Building first model

# Setup target
data['tipped'] = (data[' tip_amount'] > 0).astype("int")
data['tipped'].value_counts()

1    3538547
0      94971
dtype: int64

feats1 = [u'rate_code', 'passenger_count', u'trip_time_in_secs', u'trip_distance', u'pickup_longitude', u'pickup_latitude', u'dropoff_longitude', u'dropoff_latitude', ' fare_amount', u' surcharge', u' mta_tax', ' tolls_amount']

M = len(data)
rand_idx = arange(M)
random.shuffle(rand_idx)
train_idx = rand_idx[int(M*0.2):]
test_idx = rand_idx[:int(M*0.2)]

from sklearn.linear_model import SGDClassifier
from sklearn.preprocessing import StandardScaler

sc = StandardScaler()
data_scaled = sc.fit_transform(data[feats1])
data_scaled[train_idx.tolist(),:].shape

(2906815, 12)

sgd = SGDClassifier(loss="modified_huber")
sgd.fit(data.ix[train_idx,feats1], data['tipped'].ix[train_idx])

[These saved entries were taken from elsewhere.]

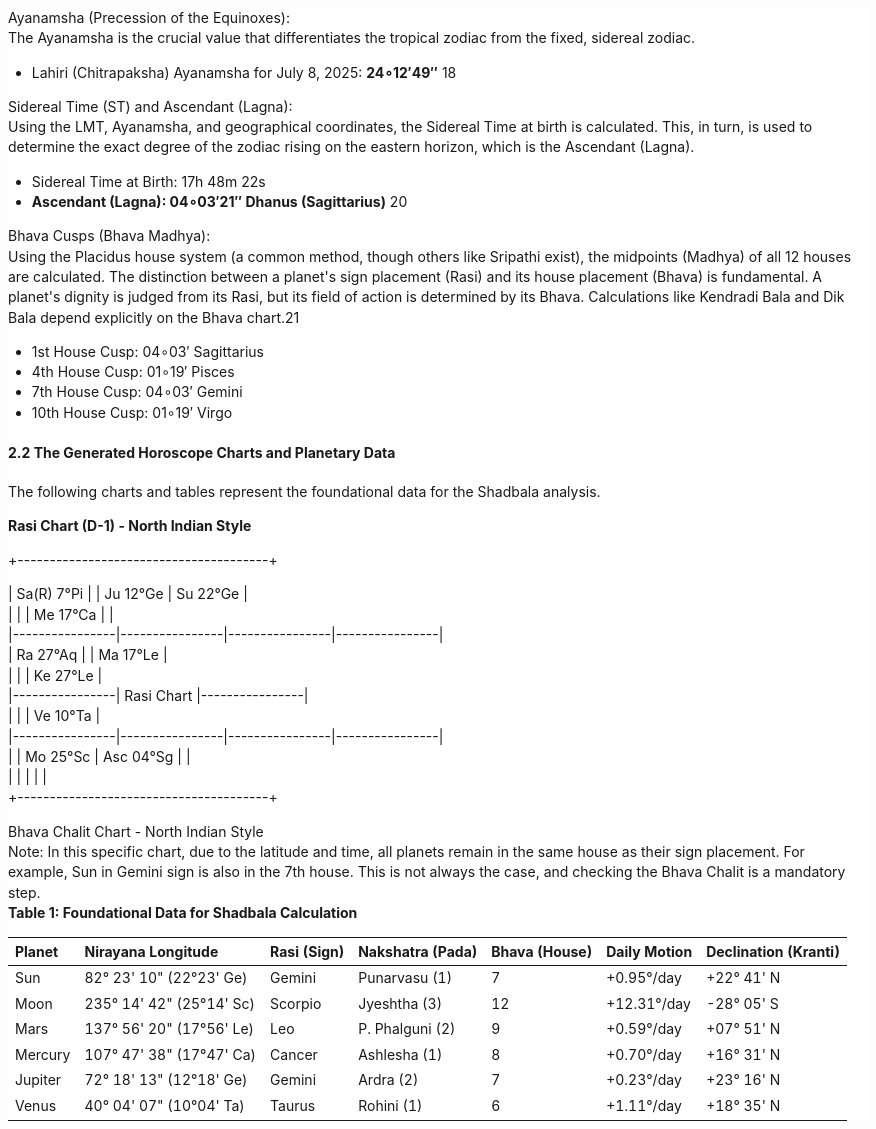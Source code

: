 Ayanamsha (Precession of the Equinoxes):  
The Ayanamsha is the crucial value that differentiates the tropical zodiac from the fixed, sidereal zodiac.

* Lahiri (Chitrapaksha) Ayanamsha for July 8, 2025: **24∘12′49′′** 18

Sidereal Time (ST) and Ascendant (Lagna):  
Using the LMT, Ayanamsha, and geographical coordinates, the Sidereal Time at birth is calculated. This, in turn, is used to determine the exact degree of the zodiac rising on the eastern horizon, which is the Ascendant (Lagna).

* Sidereal Time at Birth: 17h 48m 22s  
* **Ascendant (Lagna): 04∘03′21′′ Dhanus (Sagittarius)** 20

Bhava Cusps (Bhava Madhya):  
Using the Placidus house system (a common method, though others like Sripathi exist), the midpoints (Madhya) of all 12 houses are calculated. The distinction between a planet's sign placement (Rasi) and its house placement (Bhava) is fundamental. A planet's dignity is judged from its Rasi, but its field of action is determined by its Bhava. Calculations like Kendradi Bala and Dik Bala depend explicitly on the Bhava chart.21

* 1st House Cusp: 04∘03′ Sagittarius  
* 4th House Cusp: 01∘19′ Pisces  
* 7th House Cusp: 04∘03′ Gemini  
* 10th House Cusp: 01∘19′ Virgo

#### **2.2 The Generated Horoscope Charts and Planetary Data**

The following charts and tables represent the foundational data for the Shadbala analysis.

**Rasi Chart (D-1) \- North Indian Style**

\+---------------------------------------+

| Sa(R) 7°Pi | | Ju 12°Ge | Su 22°Ge |  
| | | Me 17°Ca | |  
|----------------|----------------|----------------|----------------|  
| Ra 27°Aq | | Ma 17°Le |  
| | | Ke 27°Le |  
|----------------| Rasi Chart |----------------|  
| | | Ve 10°Ta |  
|----------------|----------------|----------------|----------------|  
| | Mo 25°Sc | Asc 04°Sg | |  
| | | | |  
\+---------------------------------------+

Bhava Chalit Chart \- North Indian Style  
Note: In this specific chart, due to the latitude and time, all planets remain in the same house as their sign placement. For example, Sun in Gemini sign is also in the 7th house. This is not always the case, and checking the Bhava Chalit is a mandatory step.  
**Table 1: Foundational Data for Shadbala Calculation**

| Planet | Nirayana Longitude | Rasi (Sign) | Nakshatra (Pada) | Bhava (House) | Daily Motion | Declination (Kranti) |
| :---- | :---- | :---- | :---- | :---- | :---- | :---- |
| Sun | 82° 23' 10" (22°23' Ge) | Gemini | Punarvasu (1) | 7 | \+0.95°/day | \+22° 41' N |
| Moon | 235° 14' 42" (25°14' Sc) | Scorpio | Jyeshtha (3) | 12 | \+12.31°/day | \-28° 05' S |
| Mars | 137° 56' 20" (17°56' Le) | Leo | P. Phalguni (2) | 9 | \+0.59°/day | \+07° 51' N |
| Mercury | 107° 47' 38" (17°47' Ca) | Cancer | Ashlesha (1) | 8 | \+0.70°/day | \+16° 31' N |
| Jupiter | 72° 18' 13" (12°18' Ge) | Gemini | Ardra (2) | 7 | \+0.23°/day | \+23° 16' N |
| Venus | 40° 04' 07" (10°04' Ta) | Taurus | Rohini (1) | 6 | \+1.11°/day | \+18° 35' N |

SGDClassifier(alpha=0.0001, class_weight=None, epsilon=0.1, eta0=0.0,
       fit_intercept=True, l1_ratio=0.15, learning_rate='optimal',
       loss='modified_huber', n_iter=5, n_jobs=1, penalty='l2',
       power_t=0.5, random_state=None, shuffle=False, verbose=0,
       warm_start=False)

preds = sgd.predict_proba(data.ix[test_idx,feats1])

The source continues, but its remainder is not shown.